Nii Lante thinks that Ghana’s 2022 World Cup dream would have been shattered had Akonnor continued as head coach of the team.
“I was not surprised to hear C.K. Akonnor fired. Just last week I was on air and said that if I were in charge, I would have asked the entire technical team to resign. Looking at their performance, there was no way we would have qualified for the world cup.”
A three-member committee led by Randy Abbey has been tasked to find Ghana a coach within 72 hours as the Black Stars have barely three weeks to prepare for their next assignment.
Nii Lante Vanderpuye however believes that the period for the search of a technical head for the Black Stars is short as more time is needed for such a major decision.
He holds that time and loads of considerations ought to be done to ensure that the next coach will deliver the World Cup bid and also steer the team in the right direction.
“We need to take our time and find a new coach.
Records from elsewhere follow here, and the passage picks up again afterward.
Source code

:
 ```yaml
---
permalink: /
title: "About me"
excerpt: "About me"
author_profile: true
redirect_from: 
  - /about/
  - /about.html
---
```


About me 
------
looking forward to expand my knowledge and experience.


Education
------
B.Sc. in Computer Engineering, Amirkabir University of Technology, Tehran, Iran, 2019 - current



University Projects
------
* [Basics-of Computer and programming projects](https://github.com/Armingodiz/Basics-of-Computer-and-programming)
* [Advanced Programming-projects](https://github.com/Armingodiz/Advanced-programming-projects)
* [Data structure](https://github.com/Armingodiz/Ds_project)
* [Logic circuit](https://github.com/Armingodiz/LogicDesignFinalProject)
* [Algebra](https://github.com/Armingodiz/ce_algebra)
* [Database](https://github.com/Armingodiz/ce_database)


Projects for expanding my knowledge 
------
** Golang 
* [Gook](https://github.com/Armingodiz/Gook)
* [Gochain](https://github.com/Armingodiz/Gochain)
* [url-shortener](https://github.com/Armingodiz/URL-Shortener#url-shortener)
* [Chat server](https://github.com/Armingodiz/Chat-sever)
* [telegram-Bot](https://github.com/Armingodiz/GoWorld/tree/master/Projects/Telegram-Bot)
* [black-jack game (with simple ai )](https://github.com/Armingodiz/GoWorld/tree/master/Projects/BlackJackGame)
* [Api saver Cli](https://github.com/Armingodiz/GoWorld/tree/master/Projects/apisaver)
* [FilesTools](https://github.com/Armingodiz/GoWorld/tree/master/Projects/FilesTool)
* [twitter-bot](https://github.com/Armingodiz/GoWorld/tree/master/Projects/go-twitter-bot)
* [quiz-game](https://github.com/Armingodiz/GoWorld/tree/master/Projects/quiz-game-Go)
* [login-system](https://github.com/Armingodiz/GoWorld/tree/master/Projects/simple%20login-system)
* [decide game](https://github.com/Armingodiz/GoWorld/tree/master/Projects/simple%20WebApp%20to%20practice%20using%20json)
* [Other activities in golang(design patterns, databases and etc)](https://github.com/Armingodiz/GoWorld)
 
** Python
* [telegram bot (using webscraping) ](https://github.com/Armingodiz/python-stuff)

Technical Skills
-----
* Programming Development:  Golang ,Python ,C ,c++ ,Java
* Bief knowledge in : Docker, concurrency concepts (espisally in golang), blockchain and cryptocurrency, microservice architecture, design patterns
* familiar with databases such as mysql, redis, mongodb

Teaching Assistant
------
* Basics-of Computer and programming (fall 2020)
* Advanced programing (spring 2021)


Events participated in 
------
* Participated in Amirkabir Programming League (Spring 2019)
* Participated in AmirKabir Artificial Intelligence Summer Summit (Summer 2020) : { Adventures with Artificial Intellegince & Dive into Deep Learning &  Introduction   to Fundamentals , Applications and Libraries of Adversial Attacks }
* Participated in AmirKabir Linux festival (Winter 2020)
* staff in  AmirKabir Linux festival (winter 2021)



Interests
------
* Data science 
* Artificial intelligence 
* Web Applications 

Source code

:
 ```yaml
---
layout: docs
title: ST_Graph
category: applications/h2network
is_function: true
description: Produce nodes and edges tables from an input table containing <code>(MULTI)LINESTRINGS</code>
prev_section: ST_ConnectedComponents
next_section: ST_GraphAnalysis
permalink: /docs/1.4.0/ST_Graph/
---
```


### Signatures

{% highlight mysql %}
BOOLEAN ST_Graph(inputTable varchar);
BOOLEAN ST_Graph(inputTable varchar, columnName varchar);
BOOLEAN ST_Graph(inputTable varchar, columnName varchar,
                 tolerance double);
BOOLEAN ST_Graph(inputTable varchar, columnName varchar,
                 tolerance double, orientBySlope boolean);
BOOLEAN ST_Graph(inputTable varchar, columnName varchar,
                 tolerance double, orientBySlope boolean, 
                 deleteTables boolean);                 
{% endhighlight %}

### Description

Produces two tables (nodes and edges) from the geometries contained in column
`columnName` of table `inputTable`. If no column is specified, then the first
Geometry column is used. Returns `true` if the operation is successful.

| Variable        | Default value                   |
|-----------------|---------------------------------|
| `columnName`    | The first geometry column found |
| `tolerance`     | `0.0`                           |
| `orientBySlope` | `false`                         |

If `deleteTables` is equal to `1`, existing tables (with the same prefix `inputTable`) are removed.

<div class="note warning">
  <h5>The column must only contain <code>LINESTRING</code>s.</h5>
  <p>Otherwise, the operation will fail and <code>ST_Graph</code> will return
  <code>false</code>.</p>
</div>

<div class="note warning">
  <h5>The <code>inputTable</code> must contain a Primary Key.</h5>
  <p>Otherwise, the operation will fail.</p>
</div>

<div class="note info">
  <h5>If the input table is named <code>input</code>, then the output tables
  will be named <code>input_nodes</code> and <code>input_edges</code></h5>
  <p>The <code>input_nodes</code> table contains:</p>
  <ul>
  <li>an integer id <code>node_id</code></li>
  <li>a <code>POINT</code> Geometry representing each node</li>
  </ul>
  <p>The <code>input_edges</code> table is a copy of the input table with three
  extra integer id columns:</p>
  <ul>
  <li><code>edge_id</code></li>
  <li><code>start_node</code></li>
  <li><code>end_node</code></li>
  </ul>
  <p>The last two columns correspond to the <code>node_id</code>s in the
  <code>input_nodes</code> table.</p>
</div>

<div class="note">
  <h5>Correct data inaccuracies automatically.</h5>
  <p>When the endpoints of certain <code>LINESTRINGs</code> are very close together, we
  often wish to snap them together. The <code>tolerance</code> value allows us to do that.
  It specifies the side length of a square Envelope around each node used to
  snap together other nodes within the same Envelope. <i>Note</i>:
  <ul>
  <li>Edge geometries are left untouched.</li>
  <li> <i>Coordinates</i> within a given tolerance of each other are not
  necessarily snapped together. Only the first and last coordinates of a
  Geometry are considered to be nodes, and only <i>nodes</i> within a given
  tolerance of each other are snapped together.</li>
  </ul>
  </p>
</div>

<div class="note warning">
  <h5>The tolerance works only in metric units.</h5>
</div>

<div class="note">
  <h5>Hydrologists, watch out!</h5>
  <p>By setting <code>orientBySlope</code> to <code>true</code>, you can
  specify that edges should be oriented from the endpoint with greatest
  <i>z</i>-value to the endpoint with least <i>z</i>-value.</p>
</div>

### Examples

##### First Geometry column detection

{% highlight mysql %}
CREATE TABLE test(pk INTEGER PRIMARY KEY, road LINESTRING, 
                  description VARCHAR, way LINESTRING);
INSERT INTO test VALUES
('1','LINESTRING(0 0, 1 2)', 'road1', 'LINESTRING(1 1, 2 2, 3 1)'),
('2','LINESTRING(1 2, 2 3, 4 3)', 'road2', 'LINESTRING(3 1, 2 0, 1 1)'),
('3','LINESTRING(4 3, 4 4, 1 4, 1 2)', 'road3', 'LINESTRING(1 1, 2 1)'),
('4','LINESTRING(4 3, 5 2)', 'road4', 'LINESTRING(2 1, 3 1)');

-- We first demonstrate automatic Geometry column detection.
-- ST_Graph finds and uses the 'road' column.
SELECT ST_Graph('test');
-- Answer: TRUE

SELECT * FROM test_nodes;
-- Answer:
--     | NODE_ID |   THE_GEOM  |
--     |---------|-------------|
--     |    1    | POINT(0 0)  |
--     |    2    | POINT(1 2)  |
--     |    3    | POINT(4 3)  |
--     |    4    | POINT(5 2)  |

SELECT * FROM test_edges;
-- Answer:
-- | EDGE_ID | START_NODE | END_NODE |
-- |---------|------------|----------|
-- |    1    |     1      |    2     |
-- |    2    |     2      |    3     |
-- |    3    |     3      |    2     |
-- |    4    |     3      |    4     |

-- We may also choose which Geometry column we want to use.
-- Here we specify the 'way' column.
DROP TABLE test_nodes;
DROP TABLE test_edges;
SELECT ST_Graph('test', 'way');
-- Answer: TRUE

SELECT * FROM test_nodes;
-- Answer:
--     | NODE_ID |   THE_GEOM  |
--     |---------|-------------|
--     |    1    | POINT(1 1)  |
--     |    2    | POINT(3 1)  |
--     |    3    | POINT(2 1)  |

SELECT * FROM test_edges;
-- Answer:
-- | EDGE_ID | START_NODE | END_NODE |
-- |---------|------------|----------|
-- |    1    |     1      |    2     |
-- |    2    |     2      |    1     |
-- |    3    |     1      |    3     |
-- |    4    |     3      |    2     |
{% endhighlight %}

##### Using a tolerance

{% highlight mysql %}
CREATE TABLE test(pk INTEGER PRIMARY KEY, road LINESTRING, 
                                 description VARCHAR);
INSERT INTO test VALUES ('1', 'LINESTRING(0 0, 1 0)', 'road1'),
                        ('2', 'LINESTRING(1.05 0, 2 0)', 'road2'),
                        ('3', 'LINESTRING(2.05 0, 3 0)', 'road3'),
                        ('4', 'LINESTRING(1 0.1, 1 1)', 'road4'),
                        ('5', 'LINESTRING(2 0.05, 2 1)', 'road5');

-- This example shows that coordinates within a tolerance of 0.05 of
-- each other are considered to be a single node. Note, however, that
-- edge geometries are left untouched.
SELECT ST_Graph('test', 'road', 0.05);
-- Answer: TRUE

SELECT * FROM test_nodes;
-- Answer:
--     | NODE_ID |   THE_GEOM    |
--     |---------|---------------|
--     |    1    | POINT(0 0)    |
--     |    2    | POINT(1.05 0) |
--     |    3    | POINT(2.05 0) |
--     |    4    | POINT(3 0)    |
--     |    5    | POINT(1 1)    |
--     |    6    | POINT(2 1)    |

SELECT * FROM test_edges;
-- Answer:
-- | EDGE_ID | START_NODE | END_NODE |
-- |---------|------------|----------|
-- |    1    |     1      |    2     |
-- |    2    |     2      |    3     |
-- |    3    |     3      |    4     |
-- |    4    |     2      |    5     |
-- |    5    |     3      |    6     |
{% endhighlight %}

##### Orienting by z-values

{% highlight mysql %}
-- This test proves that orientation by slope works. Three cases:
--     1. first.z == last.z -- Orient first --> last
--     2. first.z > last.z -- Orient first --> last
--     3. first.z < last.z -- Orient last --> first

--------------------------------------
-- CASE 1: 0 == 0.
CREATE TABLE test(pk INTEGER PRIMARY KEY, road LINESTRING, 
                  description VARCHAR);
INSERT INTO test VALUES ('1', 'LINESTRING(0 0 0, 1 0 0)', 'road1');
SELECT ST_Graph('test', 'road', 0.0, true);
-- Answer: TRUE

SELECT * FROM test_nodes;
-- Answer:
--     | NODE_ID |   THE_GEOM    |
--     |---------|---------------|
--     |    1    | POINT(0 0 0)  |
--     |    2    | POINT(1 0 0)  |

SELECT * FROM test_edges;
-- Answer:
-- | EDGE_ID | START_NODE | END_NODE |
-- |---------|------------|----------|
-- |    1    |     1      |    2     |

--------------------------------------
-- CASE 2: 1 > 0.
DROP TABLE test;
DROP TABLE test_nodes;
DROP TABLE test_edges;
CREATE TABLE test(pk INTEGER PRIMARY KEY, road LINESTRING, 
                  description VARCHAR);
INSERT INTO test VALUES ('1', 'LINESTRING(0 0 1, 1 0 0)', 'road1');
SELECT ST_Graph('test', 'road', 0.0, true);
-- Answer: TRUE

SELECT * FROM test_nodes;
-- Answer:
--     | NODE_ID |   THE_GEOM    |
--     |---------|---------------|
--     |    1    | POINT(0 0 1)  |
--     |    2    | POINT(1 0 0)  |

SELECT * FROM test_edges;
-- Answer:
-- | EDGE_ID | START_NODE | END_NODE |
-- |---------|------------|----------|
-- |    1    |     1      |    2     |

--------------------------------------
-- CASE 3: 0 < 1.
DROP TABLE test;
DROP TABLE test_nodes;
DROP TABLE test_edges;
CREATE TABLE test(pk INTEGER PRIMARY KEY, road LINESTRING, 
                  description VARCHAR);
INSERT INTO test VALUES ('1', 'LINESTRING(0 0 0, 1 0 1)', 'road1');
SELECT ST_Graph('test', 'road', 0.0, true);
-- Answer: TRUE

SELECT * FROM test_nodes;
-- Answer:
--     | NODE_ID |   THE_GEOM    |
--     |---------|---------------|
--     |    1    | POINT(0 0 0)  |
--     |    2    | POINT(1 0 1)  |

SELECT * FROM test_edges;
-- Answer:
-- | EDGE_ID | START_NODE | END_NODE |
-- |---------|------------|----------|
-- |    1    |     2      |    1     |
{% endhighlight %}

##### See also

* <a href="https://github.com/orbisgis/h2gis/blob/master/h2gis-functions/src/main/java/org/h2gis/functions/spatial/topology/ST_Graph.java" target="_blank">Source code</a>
There need to be several considerations before making such a decision. We can even find an interim coach, someone with the needed expertise to help us make it to the World Cup, then we take our time to find a substantive coach.”
The Member of Parliament for Ododiodioo constituency also touched on the impact of the Number12 documentary.
He noted that not much has changed since the exit of Kwesi Nyantakyi and his cohorts.
“Especially with the management of our national teams. The change will not come from an individual or personality. Changing the GFA president doesn’t change anything.”
“The change we are seeking will stem from a change in the structure and institution. The problem we have as a country is about planning, especially when it comes to leadership. We cannot plant cassava and harvest plantain. If we fail to plan, we plan to fail. We should have a long-term plan for sports as a nation. We do not even have a structured sports programme in schools. Assuming we do not have the likes of Dede Ayew in the coming days, what are we going to do? Have we planned enough?”